> [WORK ITEM]: What follows is a set of records; give them all back exactly.

----------------

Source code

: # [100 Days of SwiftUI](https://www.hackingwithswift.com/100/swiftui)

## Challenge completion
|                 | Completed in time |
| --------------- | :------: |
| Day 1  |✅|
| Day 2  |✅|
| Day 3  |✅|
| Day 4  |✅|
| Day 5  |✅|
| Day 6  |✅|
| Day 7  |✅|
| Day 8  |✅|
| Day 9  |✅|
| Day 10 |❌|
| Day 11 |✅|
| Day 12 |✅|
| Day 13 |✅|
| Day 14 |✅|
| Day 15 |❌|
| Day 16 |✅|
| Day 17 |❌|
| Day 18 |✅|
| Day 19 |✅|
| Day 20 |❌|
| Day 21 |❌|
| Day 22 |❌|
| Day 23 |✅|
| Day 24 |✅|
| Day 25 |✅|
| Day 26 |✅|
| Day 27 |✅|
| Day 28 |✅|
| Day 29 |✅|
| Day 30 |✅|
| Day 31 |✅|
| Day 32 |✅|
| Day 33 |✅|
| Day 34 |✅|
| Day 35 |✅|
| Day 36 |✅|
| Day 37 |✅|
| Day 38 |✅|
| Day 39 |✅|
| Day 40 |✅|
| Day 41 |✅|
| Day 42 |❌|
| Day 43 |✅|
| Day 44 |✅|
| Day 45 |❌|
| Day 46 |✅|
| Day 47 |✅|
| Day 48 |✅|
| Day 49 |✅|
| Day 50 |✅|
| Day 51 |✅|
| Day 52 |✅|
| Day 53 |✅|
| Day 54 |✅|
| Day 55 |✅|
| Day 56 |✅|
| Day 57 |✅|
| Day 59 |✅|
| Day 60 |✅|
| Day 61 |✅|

----------------

> [RESPONSE FOR THIS EXERCISE]:
Source code

: # [100 Days of SwiftUI](https://www.hackingwithswift.com/100/swiftui)

## Challenge completion
|                 | Completed in time |
| --------------- | :------: |
| Day 1  |✅|
| Day 2  |✅|
| Day 3  |✅|
| Day 4  |✅|
| Day 5  |✅|
| Day 6  |✅|
| Day 7  |✅|
| Day 8  |✅|
| Day 9  |✅|
| Day 10 |❌|
| Day 11 |✅|
| Day 12 |✅|
| Day 13 |✅|
| Day 14 |✅|
| Day 15 |❌|
| Day 16 |✅|
| Day 17 |❌|
| Day 18 |✅|
| Day 19 |✅|
| Day 20 |❌|
| Day 21 |❌|
| Day 22 |❌|
| Day 23 |✅|
| Day 24 |✅|
| Day 25 |✅|
| Day 26 |✅|
| Day 27 |✅|
| Day 28 |✅|
| Day 29 |✅|
| Day 30 |✅|
| Day 31 |✅|
| Day 32 |✅|
| Day 33 |✅|
| Day 34 |✅|
| Day 35 |✅|
| Day 36 |✅|
| Day 37 |✅|
| Day 38 |✅|
| Day 39 |✅|
| Day 40 |✅|
| Day 41 |✅|
| Day 42 |❌|
| Day 43 |✅|
| Day 44 |✅|
| Day 45 |❌|
| Day 46 |✅|
| Day 47 |✅|
| Day 48 |✅|
| Day 49 |✅|
| Day 50 |✅|
| Day 51 |✅|
| Day 52 |✅|
| Day 53 |✅|
| Day 54 |✅|
| Day 55 |✅|
| Day 56 |✅|
| Day 57 |✅|
| Day 59 |✅|
| Day 60 |✅|
| Day 61 |✅|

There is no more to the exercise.